(Beginning of Information supplied)

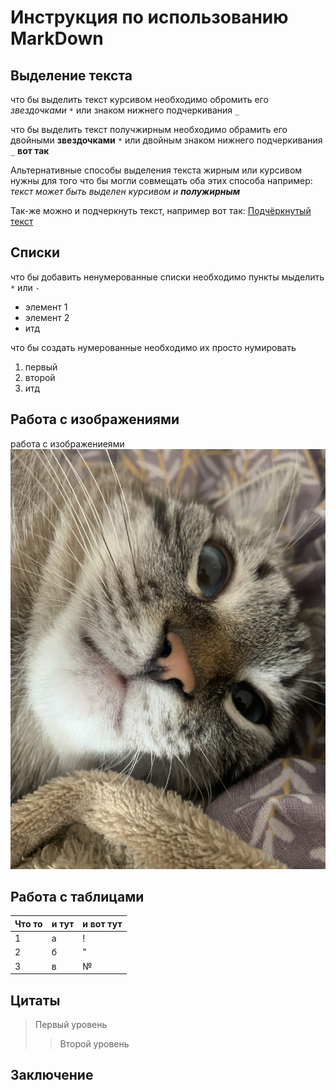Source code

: # Инструкция по использованию MarkDown

## Выделение текста 

что бы выделить текст курсивом необходимо обромить его *звездочками* `*` или знаком нижнего подчеркивания `_`

 что бы выделить текст получжирным необходимо обрамить его двойными **звездочками** `*` или двойным знаком нижнего подчеркивания `_` __вот так__

 Альтернативные способы выделения текста жирным или курсивом нужны для того что бы могли совмещать оба этих способа например:
 _текст может быть выделен курсивом и **полужирным**_
  
Так-же можно и подчеркнуть текст, например вот так:
  <u>Подчёркнутый текст</u>

## Списки

что бы добавить ненумерованные списки необходимо пункты мыделить `*` или `-`

- элемент 1
- элемент 2
- итд

что бы создать нумерованные необходимо их просто нумировать 

1. первый
2. второй 
3. итд

## Работа с изображениями 
работа с изображениеями 
![loki](IMG_1695.jpeg)

## Работа с таблицами

Что то | и тут | и вот тут
------ | ------|----------
1      | а     | !
2      | б     | "
3      | в     |  № 

## Цитаты

> Первый уровень
>> Второй уровень


## Заключение 
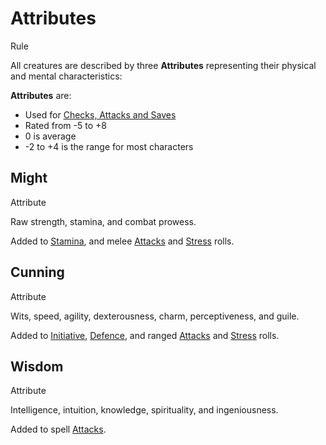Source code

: # Attributes

Rule

All creatures are described by three **Attributes** representing their physical and mental characteristics:

**Attributes** are:

 * Used for [Checks, Attacks and Saves](../../pages/rules/rolling.md)
 * Rated from -5 to +8
 * 0 is average
 * -2 to +4 is the range for most characters

<section class="small summaries">

<section class="summary">

## Might

Attribute

Raw strength, stamina, and combat prowess.

Added to [Stamina](../../pages/combat/stamina.md), and melee [Attacks](../../pages/combat/attacks.md) and [Stress](../../pages/combat/attacks.md) rolls.

</section>

<section class="summary">

## Cunning

Attribute

Wits, speed, agility, dexterousness, charm, perceptiveness, and guile.

Added to [Initiative](../../pages/combat/index.md#initiative), [Defence](../../pages/combat/attacks.md#defence), and ranged [Attacks](../../pages/combat/attacks.md) and [Stress](../../pages/combat/attacks.md) rolls.

</section>

<section class="summary">

## Wisdom

Attribute

Intelligence, intuition, knowledge, spirituality, and ingeniousness.

Added to spell [Attacks](../../pages/combat/attacks.md).

</section>

</section>
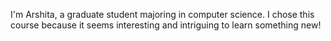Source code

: I'm Arshita, a graduate student majoring in computer science. I chose this course because it seems interesting and intriguing to learn something new!
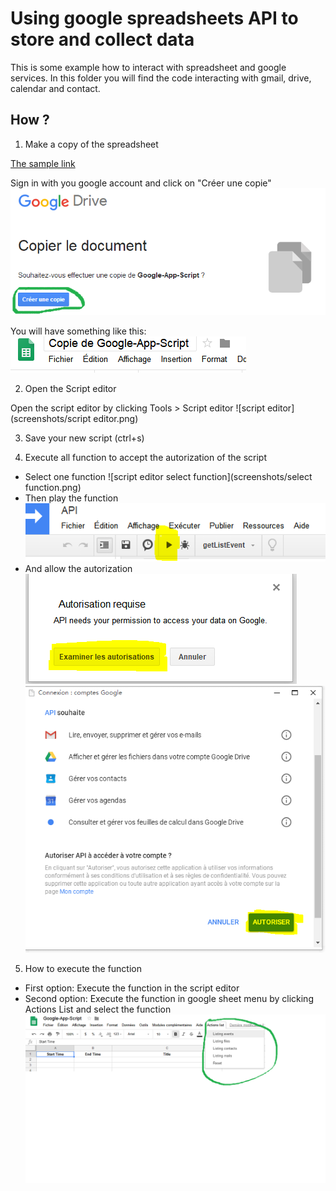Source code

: # Using google spreadsheets API to store and collect data

This is some example how to interact with spreadsheet and google services. 
In this folder you will find the code interacting with gmail, drive, calendar and contact.

## How ?

1. Make a copy of the spreadsheet

[The sample link](https://docs.google.com/spreadsheets/d/1VdfY66N68NR3qHi4vxIc0bS518f_7aAMjRx_w2K3gQk/copy)

Sign in with you google  account and click on "Créer une copie"
![Google sheet Make a copy](screenshots/makeCopy.png)

You will have something like this:
![Google sheet copy](screenshots/aftercopy.png)

2. Open the Script editor

Open the script editor by clicking Tools > Script editor
![script editor](screenshots/script editor.png)

3. Save your new script (ctrl+s)

4. Execute all function to accept the autorization of the script
- Select one function
![script editor select function](screenshots/select function.png)
- Then play the function
![script editor play](screenshots/playScript.png)
- And allow the autorization
![script editor examination](screenshots/examination.png)
![script editor autorization](screenshots/autorization.png)

5. How to execute the function
- First option: Execute the function in the script editor
- Second option: Execute the function in google sheet menu by clicking Actions List and select the function
![execute function](screenshots/executefunction.png)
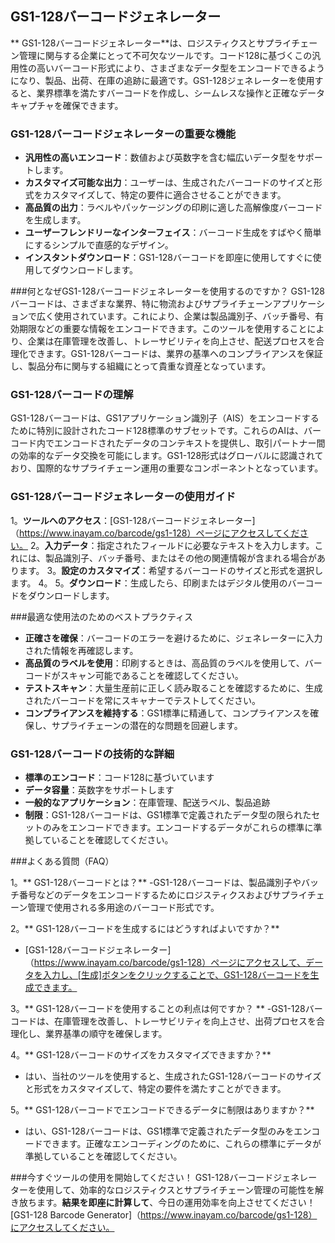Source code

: ## GS1-128バーコードジェネレーター

** GS1-128バーコードジェネレーター**は、ロジスティクスとサプライチェーン管理に関与する企業にとって不可欠なツールです。コード128に基づくこの汎用性の高いバーコード形式により、さまざまなデータ型をエンコードできるようになり、製品、出荷、在庫の追跡に最適です。GS1-128ジェネレーターを使用すると、業界標準を満たすバーコードを作成し、シームレスな操作と正確なデータキャプチャを確保できます。

### GS1-128バーコードジェネレーターの重要な機能
-  **汎用性の高いエンコード**：数値および英数字を含む幅広いデータ型をサポートします。
-  **カスタマイズ可能な出力**：ユーザーは、生成されたバーコードのサイズと形式をカスタマイズして、特定の要件に適合させることができます。
-  **高品質の出力**：ラベルやパッケージングの印刷に適した高解像度バーコードを生成します。
-  **ユーザーフレンドリーなインターフェイス**：バーコード生成をすばやく簡単にするシンプルで直感的なデザイン。
-  **インスタントダウンロード**：GS1-128バーコードを即座に使用してすぐに使用してダウンロードします。

###何となぜGS1-128バーコードジェネレーターを使用するのですか？
GS1-128バーコードは、さまざまな業界、特に物流およびサプライチェーンアプリケーションで広く使用されています。これにより、企業は製品識別子、バッチ番号、有効期限などの重要な情報をエンコードできます。このツールを使用することにより、企業は在庫管理を改善し、トレーサビリティを向上させ、配送プロセスを合理化できます。GS1-128バーコードは、業界の基準へのコンプライアンスを保証し、製品分布に関与する組織にとって貴重な資産となっています。

### GS1-128バーコードの理解
GS1-128バーコードは、GS1アプリケーション識別子（AIS）をエンコードするために特別に設計されたコード128標準のサブセットです。これらのAIは、バーコード内でエンコードされたデータのコンテキストを提供し、取引パートナー間の効率的なデータ交換を可能にします。GS1-128形式はグローバルに認識されており、国際的なサプライチェーン運用の重要なコンポーネントとなっています。

### GS1-128バーコードジェネレーターの使用ガイド
1。**ツールへのアクセス**：[GS1-128バーコードジェネレーター]（https://www.inayam.co/barcode/gs1-128）ページにアクセスしてください。
2。**入力データ**：指定されたフィールドに必要なテキストを入力します。これには、製品識別子、バッチ番号、またはその他の関連情報が含まれる場合があります。
3。**設定のカスタマイズ**：希望するバーコードのサイズと形式を選択します。
4。
5。**ダウンロード**：生成したら、印刷またはデジタル使用のバーコードをダウンロードします。

###最適な使用法のためのベストプラクティス
-  **正確さを確保**：バーコードのエラーを避けるために、ジェネレーターに入力された情報を再確認します。
-  **高品質のラベルを使用**：印刷するときは、高品質のラベルを使用して、バーコードがスキャン可能であることを確認してください。
-  **テストスキャン**：大量生産前に正しく読み取ることを確認するために、生成されたバーコードを常にスキャナーでテストしてください。
-  **コンプライアンスを維持する**：GS1標準に精通して、コンプライアンスを確保し、サプライチェーンの潜在的な問題を回避します。

### GS1-128バーコードの技術的な詳細
-  **標準のエンコード**：コード128に基づいています
-  **データ容量**：英数字をサポートします
-  **一般的なアプリケーション**：在庫管理、配送ラベル、製品追跡
-  **制限**：GS1-128バーコードは、GS1標準で定義されたデータ型の限られたセットのみをエンコードできます。エンコードするデータがこれらの標準に準拠していることを確認してください。

###よくある質問（FAQ）

1。** GS1-128バーコードとは？**
-GS1-128バーコードは、製品識別子やバッチ番号などのデータをエンコードするためにロジスティクスおよびサプライチェーン管理で使用される多用途のバーコード形式です。

2。** GS1-128バーコードを生成するにはどうすればよいですか？**
-  [GS1-128バーコードジェネレーター]（https://www.inayam.co/barcode/gs1-128）ページにアクセスして、データを入力し、[生成]ボタンをクリックすることで、GS1-128バーコードを生成できます。

3。** GS1-128バーコードを使用することの利点は何ですか？ **
-GS1-128バーコードは、在庫管理を改善し、トレーサビリティを向上させ、出荷プロセスを合理化し、業界基準の順守を確保します。

4。** GS1-128バーコードのサイズをカスタマイズできますか？**
- はい、当社のツールを使用すると、生成されたGS1-128バーコードのサイズと形式をカスタマイズして、特定の要件を満たすことができます。

5。** GS1-128バーコードでエンコードできるデータに制限はありますか？**
- はい、GS1-128バーコードは、GS1標準で定義されたデータ型のみをエンコードできます。正確なエンコーディングのために、これらの標準にデータが準拠していることを確認してください。

###今すぐツールの使用を開始してください！
GS1-128バーコードジェネレーターを使用して、効率的なロジスティクスとサプライチェーン管理の可能性を解き放ちます。**結果を即座に計算して**、今日の運用効率を向上させてください！[GS1-128 Barcode Generator]（https://www.inayam.co/barcode/gs1-128）にアクセスしてください。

(End of Information supplied)

The expected answer is an exact copy of the lines above, beginning at the line with "1. Make a copy of the spreadsheet" and ending at the line with "2. Open the Script editor", with both ends in.

• _Reply to the exercise_
1. Make a copy of the spreadsheet

[The sample link](https://docs.google.com/spreadsheets/d/1VdfY66N68NR3qHi4vxIc0bS518f_7aAMjRx_w2K3gQk/copy)

Sign in with you google  account and click on "Créer une copie"
![Google sheet Make a copy](screenshots/makeCopy.png)

You will have something like this:
![Google sheet copy](screenshots/aftercopy.png)

2. Open the Script editor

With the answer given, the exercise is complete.